Wednesday , 10 September 2025

Burnham Yard allows Broncos to play in Super Bowls, host them, too

Second stadium down, one Yard to go.

Before you blow your top over the lid at Burnham Yard, the prospective home of the Denver Broncos starting in 2031, did you know that, since 1990, the average temperature of a playoff home game in the Mile High City was 40 degrees?

And that of the Broncos’ last 15 postseason games in Denver, eight of them — per Pro-Football-Reference.com — were played in temperatures 37 degrees or warmer? The last five Empower Field playoff temps: 43, 46, 40, 41, 63.

Snow down, Broncomaniacs.

Denver won’t just be playing in Super Bowls over the next decade.

We’ll be hosting them.

“The Broncos have been, since Day 1 of the franchise, an important fabric and part of the community in Denver,” Broncos CEO Greg Penner told The Denver Post’s Parker Gabriel in an exclusive interview. “Finding a site of that size that we could weave into the downtown area and all that just was incredibly unique, combined with the historic nature of the site. …

“We have the bones of the old railyard and a couple of buildings and a unique site that we think enables us to create something unique and special, both with the stadium and the mixed-use development around it.”

The Walton-Penner Group just raised the roof without raising taxes. Despite overtures from Lone Tree and Aurora, they’re keeping the Broncos in Denver. Where they belong.

In other words, Penner and co-owner/wife Carrie Walton-Penner read the room the way Peyton Manning read defenses at the line of scrimmage.

“We’re really thrilled that they came with that partnership mentality and not, like we’ve seen in other cities, ‘You give us a bunch of money or we’ll leave,’” Colorado Gov. Jared Polis told The Post. “I think the Walton-Penner Family Ownership Group is deeply committed to Denver and deeply committed to the community.”

No overt public money.

No political campaign.

No drama.

No games.

Well, except the big stuff. The biggest. For decades, the Super Bowl, the Final Four, the College Football Playoff, the World Cup or WrestleMania had a reason to fly over the Front Range and wave to us while they were taking their respective parties elsewhere.

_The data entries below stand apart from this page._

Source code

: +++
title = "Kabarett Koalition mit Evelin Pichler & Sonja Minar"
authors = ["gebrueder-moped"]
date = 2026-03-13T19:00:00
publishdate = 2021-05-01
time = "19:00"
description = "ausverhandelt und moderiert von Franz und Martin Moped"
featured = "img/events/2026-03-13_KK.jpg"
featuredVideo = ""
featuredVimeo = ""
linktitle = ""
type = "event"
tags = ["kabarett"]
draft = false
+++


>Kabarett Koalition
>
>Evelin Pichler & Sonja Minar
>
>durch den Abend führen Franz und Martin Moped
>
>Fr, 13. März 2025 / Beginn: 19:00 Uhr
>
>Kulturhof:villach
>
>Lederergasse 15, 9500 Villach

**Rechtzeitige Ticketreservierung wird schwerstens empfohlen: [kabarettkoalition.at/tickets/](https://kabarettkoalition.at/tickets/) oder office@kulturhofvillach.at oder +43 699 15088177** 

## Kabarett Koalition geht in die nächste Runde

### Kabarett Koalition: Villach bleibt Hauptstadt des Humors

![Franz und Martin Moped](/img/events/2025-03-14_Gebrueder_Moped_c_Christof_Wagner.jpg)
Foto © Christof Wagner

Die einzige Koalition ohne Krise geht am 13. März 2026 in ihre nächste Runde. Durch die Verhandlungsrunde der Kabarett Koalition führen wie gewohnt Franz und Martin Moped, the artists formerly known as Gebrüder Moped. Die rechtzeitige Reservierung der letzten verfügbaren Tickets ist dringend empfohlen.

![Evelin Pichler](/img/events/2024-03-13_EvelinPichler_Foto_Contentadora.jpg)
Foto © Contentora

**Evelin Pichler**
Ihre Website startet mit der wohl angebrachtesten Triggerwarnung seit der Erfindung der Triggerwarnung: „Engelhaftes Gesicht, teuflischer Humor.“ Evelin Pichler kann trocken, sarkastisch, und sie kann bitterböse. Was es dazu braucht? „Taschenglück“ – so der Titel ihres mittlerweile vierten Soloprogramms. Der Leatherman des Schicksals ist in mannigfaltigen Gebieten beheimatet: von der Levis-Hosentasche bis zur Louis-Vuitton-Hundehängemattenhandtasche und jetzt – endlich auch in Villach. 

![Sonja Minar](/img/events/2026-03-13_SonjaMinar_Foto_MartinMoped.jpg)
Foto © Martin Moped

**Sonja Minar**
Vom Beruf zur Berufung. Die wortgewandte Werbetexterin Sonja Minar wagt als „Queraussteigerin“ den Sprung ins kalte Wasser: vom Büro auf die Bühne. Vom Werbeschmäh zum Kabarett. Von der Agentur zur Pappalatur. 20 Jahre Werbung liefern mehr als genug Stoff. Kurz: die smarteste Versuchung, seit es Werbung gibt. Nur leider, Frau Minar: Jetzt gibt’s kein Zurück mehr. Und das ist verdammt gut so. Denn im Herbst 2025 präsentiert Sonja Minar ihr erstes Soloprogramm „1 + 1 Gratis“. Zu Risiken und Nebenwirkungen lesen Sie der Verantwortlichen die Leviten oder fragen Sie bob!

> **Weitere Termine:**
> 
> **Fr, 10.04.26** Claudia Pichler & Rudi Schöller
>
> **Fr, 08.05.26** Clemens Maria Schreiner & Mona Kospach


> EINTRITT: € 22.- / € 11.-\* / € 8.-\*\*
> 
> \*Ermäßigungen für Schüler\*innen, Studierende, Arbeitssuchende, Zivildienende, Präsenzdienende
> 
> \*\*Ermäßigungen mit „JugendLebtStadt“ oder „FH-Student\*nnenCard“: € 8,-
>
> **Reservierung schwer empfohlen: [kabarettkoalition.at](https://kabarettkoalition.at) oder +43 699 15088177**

Not anymore. You want a venue with 60,000-plus seats that can host Taylor Swift in March or April? Check. You want a venue where football fans can still feel the elements on an autumn gameday? Got that, too. Open that bad boy up and let the Colorado sunshine in.

We don’t need the cool kids on the coasts to tell us Denver is the best darn sports city in America. But building a multi-purpose stadium at Burnham Yard gives the Front Range many more chances to prove it — and on the largest stages imaginable.

New Orleans officials recently estimated that Super Bowl LIX was worth more than $1.25 billion in economic impact to the Crescent City. San Antonio boasted an economic bump of $440 million from hosting the Men’s Basketball Final Four this past April.

You wouldn’t want a piece of that?

The Penners do. And thank goodness.

“The goal is to create something that is active on gameday,” Penner stressed to The Post, “but also (for) the rest of the year.”